Allah tarafından vahiy ile birlikte hikmet'in verilmesi demek o hikmet'e (doğru hüküm) ulaşmanın verilmiş olması anlamına gelmektedir.
 Allah tarafından vahiy ile birlikte hikmetin  indirilmiş olması âlimlerin insanları kendilerine taptırmaları gibi tehlikeli bir inancın çıkmasını  imkansız hale getirmiştir.
"Elif. Lam. RA. ( Bu sana indirilen) hikmet sahibi ve her şeyden haberdar olan Allah tarafından ayetleri (hikmetle) sağlamlaştırılmış, sonra da detaylandırılmış bir kitaptır. Allah'tan başkasına kulluk etmemeniz için..."
(Hud-1,2)
 Oysa metodu bulunmayan, yani hikmetsiz, kişisel yorumlarla Şia ve Ehli Sünnet âlimleri tarafından Kur'an'a her şeyi hatta batıl inançları bile söyletebileceklerini 1350 yıldan beri   görmekteyiz.
"Resul" kavramına uydurma hadisleri yüklemek bunun en kahredici örneğidir.
 Demek ki doğru sonuca ulaşmanın bir metodu olması hayati bir meseledir.
Yukarıda geçen Âli İmran 79. âyetine göre din ve hüküm olarak sadece vahyi kaynak  kabul eden muvahhidler kitab-ı doğru bir metotla okuduklarından dolayı kendilerine hikmet verilen Nebi'lerle aynı sonuca ulaşacak  ve Allah'ın tarafında olacaklardır.
 Bu da aynı metotla vahyi okuduklarından kaynaklanmaktadır.
Zaten vahyin saf, hanif, orijinal, temiz, güzel ahlak ve karakteri gereği kendisinden başka hiçbir kaynak kabul etmeyenlere hikmetini İhsan edecektir.
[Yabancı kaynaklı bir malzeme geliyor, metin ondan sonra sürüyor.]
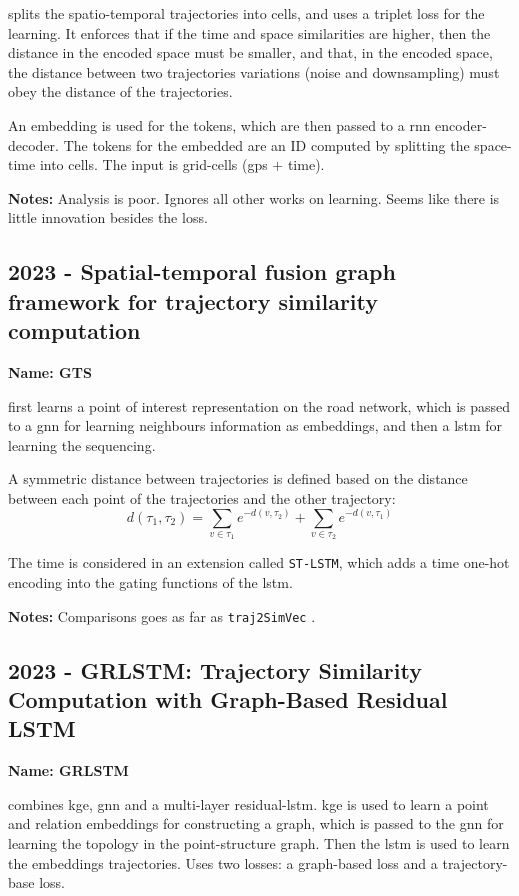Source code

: \cite{chen2022towards} splits the spatio-temporal trajectories into cells, and uses a triplet loss for the learning.
%
It enforces that if the time and space similarities are higher, then the distance in the encoded space must be smaller, and that, in the encoded space, the distance between two trajectories variations (noise and downsampling) must obey the distance of the trajectories.

An embedding is used for the tokens, which are then passed to a \gls{rnn} encoder-decoder. The tokens for the embedded are an ID computed by splitting the space-time into cells. The input is grid-cells (gps + time).

\textbf{Notes:} Analysis is poor. Ignores all other works on learning. Seems like there is little innovation besides the loss.


\subsection*{2023 - Spatial-temporal fusion graph framework for trajectory similarity computation}

\textbf{Name: GTS}

\cite{zhou2023spatial} first learns a point of interest representation on the road network, which is passed to a \gls{gnn} for learning neighbours information as embeddings, and then a \gls{lstm} for learning the sequencing.



A symmetric distance  between trajectories is defined based on the distance between each point of the trajectories and the other trajectory:
$$
d(\tau_1, \tau_2) = \sum_{v\in\tau_1}e^{-d(v, \tau_2)} + \sum_{v\in\tau_2}e^{-d(v, \tau_1)}
$$

The time is considered in an extension called \texttt{ST-LSTM}, which adds a time one-hot encoding into the gating functions of the \gls{lstm}.

\textbf{Notes:} Comparisons goes as far as \texttt{traj2SimVec} \cite{zhang2020trajectory}.

\subsection*{2023 - GRLSTM: Trajectory Similarity Computation with Graph-Based Residual LSTM}

\textbf{Name: GRLSTM}

\cite{zhou2023grlstm} combines \gls{kge}, \gls{gnn} and a multi-layer residual-\gls{lstm}.
%
\gls{kge} is used to learn a point and relation embeddings for constructing a graph, which is passed to the \gls{gnn} for learning the topology in the point-structure graph. Then the \gls{lstm} is used to learn the embeddings trajectories.
%
Uses two losses: a graph-based loss and a trajectory-base loss.

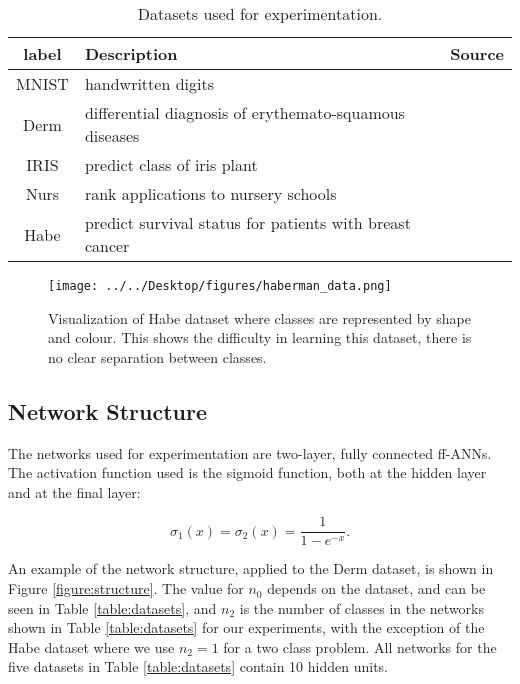 \documentclass[letterpaper,12pt,titlepage,oneside,final]{book}
\begin{document}
	\begin{table}[h]
		\begin{center}
			\begin{tabular}{ |c|l|c| }  
				\hline
				\textbf{label} & \textbf{Description} & \textbf{Source}\\
				\hline
				MNIST & handwritten digits & \cite{mnist}\\
				\hline
				Derm & differential diagnosis of erythemato-squamous diseases & \cite{Derm}\\
				\hline
				IRIS & predict class of iris plant & \cite{IRIS}\\
				\hline
				Nurs & rank applications to nursery schools & \cite{Nurs}\\
				\hline
				Habe & predict survival status for patients with breast cancer  & \cite{Habe}\\ 
				\hline
			\end{tabular}
		\end{center}
		\caption{Datasets used for experimentation.}
		\label{table:datasettopics}
	\end{table}
	
	\begin{figure}[h]
		\centering
		\texttt{[image: ../../Desktop/figures/haberman\_data.png]}
		\caption{Visualization of Habe dataset where classes are represented by shape and colour. This shows the difficulty in learning this dataset, there is no clear separation between classes.}
		\label{figure:haberman}
	\end{figure}
	
	
	\subsection{Network Structure}
	
	The networks used for experimentation are two-layer, fully connected ff-ANNs. The activation function used is the sigmoid function, both at the hidden layer and at the final layer:
	
	\begin{equation}
	\sigma_{1}(x) = \sigma_{2}(x) = \frac{1}{1 - e^{-x}}.
	\end{equation}
	
	An example of the network structure, applied to the Derm dataset, is shown in Figure \ref{figure:structure}. The value for $n_{0}$ depends on the dataset, and can be seen in Table \ref{table:datasets}, and $n_{2}$ is the number of classes in the networks shown in Table
	\ref{table:datasets} for our experiments, with the exception of the Habe dataset where we use $n_{2} = 1$ for a two class problem. All networks for the five datasets in Table \ref{table:datasets} contain 10 hidden units. 
	
\end{document}

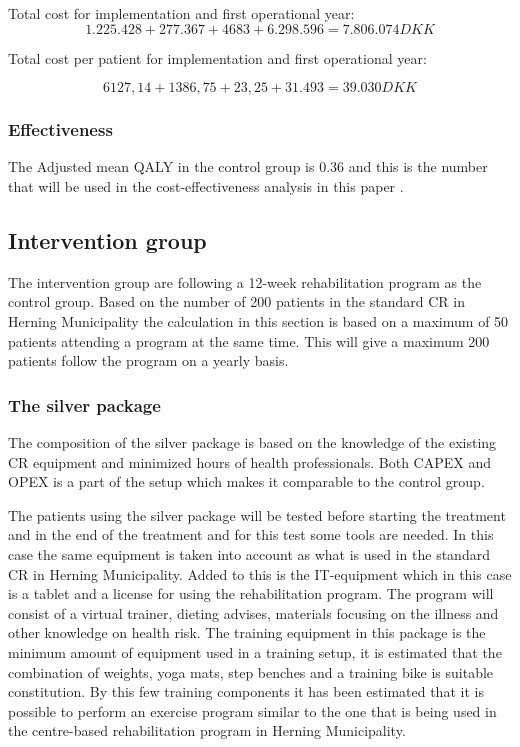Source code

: Total cost for implementation and first operational year:
$$1.225.428 + 277.367 + 4683 + 6.298.596 = 7.806.074DKK$$

Total cost per patient for implementation and first operational year:

$$6127,14+1386,75+23,25+31.493= 39.030DKK$$


\subsubsection{Effectiveness}

 The Adjusted mean QALY in the control group is 0.36 and this is the number that will be used in the cost-effectiveness analysis in this paper \cite{costeffect}. 

\subsection{Intervention group}

The intervention group are following a 12-week rehabilitation program as the control group. Based on the number of 200 patients in the standard CR in Herning Municipality the calculation in this section is based on a maximum of 50 patients attending a program at the same time. This will give a maximum 200 patients follow the program on a yearly basis. 

\subsubsection{The silver package}

The composition of the silver package is based on the knowledge of the existing CR equipment and minimized hours of health professionals. Both CAPEX and OPEX is a part of the setup which makes it comparable to the control group. 

The patients using the silver package will be tested before starting the treatment and in the end of the treatment and for this test some tools are needed. In this case the same equipment is taken into account as what is used in the standard CR in Herning Municipality. Added to this is the IT-equipment which in this case is a tablet and a license for using the rehabilitation program. The program will consist of a virtual trainer, dieting advises, materials focusing on the illness and other knowledge on health risk. The training equipment in this package is the minimum amount of equipment used in a training setup, it is estimated that the combination of weights, yoga mats, step benches and a training bike is suitable constitution. By this few training components it has been estimated that it is possible to perform an exercise program similar to the one that is being used in the centre-based rehabilitation program in Herning Municipality. 

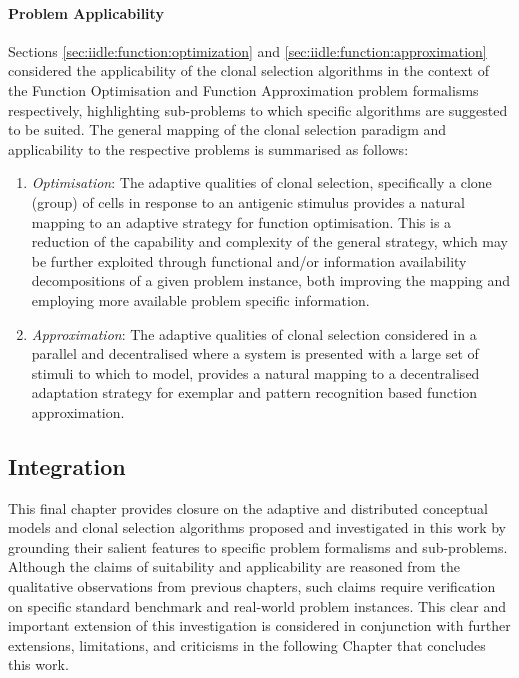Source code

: %
%
\paragraph{Problem Applicability}
Sections \ref{sec:iidle:function:optimization} and \ref{sec:iidle:function:approximation} considered the applicability of the clonal selection algorithms in the context of the Function Optimisation and Function Approximation problem formalisms respectively, highlighting sub-problems to which specific algorithms are suggested to be suited. The general mapping of the clonal selection paradigm and applicability to the respective problems is summarised as follows:

\begin{enumerate}
	\item \emph{Optimisation}: The adaptive qualities of clonal selection, specifically a clone (group) of cells in response to an antigenic stimulus provides a natural mapping to an adaptive strategy for function optimisation. This is a reduction of the capability and complexity of the general strategy, which may be further exploited through functional and/or information availability decompositions of a given problem instance, both improving the mapping and employing more available problem specific information.
	\item \emph{Approximation}: The adaptive qualities of clonal selection considered in a parallel and decentralised where a system is presented with a large set of stimuli to which to model, provides a natural mapping to a decentralised adaptation strategy for exemplar and pattern recognition based function approximation. 
\end{enumerate}

%
%
\subsection{Integration}
This final chapter provides closure on the adaptive and distributed conceptual models and clonal selection algorithms proposed and investigated in this work by grounding their salient features to specific problem formalisms and sub-problems. Although the claims of suitability and applicability are reasoned from the qualitative observations from previous chapters, such claims require verification on specific standard benchmark and real-world problem instances.
This clear and important extension of this investigation is considered in conjunction with further extensions, limitations, and criticisms in the following Chapter that concludes this work.

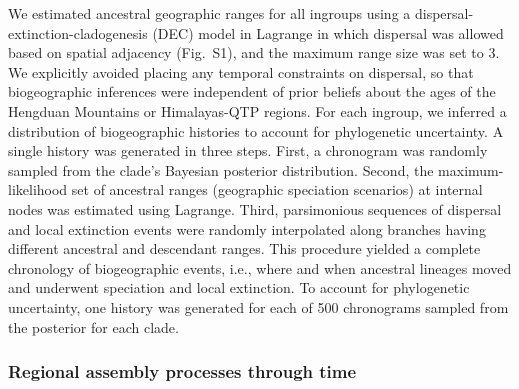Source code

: We estimated ancestral geographic ranges for all ingroups using a
dispersal-extinction-cladogenesis (DEC) model in Lagrange
\citep{Ree2005,Ree2008} in which dispersal was allowed based on
spatial adjacency (Fig.~S1), and the maximum range size was set to
3. We explicitly avoided placing any temporal constraints on
dispersal, so that biogeographic inferences were independent of prior
beliefs about the ages of the Hengduan Mountains or Himalayas-QTP
regions. For each ingroup, we inferred a distribution of biogeographic
histories to account for phylogenetic uncertainty. A single history
was generated in three steps. First, a chronogram was randomly sampled
from the clade's Bayesian posterior distribution. Second, the
maximum-likelihood set of ancestral ranges (geographic speciation
scenarios) at internal nodes was estimated using Lagrange. Third,
parsimonious sequences of dispersal and local extinction events were
randomly interpolated along branches having different ancestral and
descendant ranges. This procedure yielded a complete chronology of
biogeographic events, i.e., where and when ancestral lineages moved
and underwent speciation and local extinction. To account for
phylogenetic uncertainty, one history was generated for each of 500
chronograms sampled from the posterior for each clade.

\subsubsection*{Regional assembly processes through time}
Dolayısıyla vahyin yanında başka bir kaynak kabul edenler veya vahyi kendi heva ve heveslerine göre yorumlayanlar hiçbir zaman hikmeti elde edemezler.
 Allah  onlara vahyi anlayacak bir metod ihsan  etmesi olacak bir şey değildir.
 Fakat muvahhidler sadece vahyi  kaynak olarak kabul ettiklerinden Kur'an'ı gönüllerine  sindirmekte,  metodunu özümsemekte  ve diğer insanlara da bu ahlakı ve ilmi öğretmektedirler. Yani sadece muvahhidler  hikmet'e ulaşmanın metodunu bilmektedirler.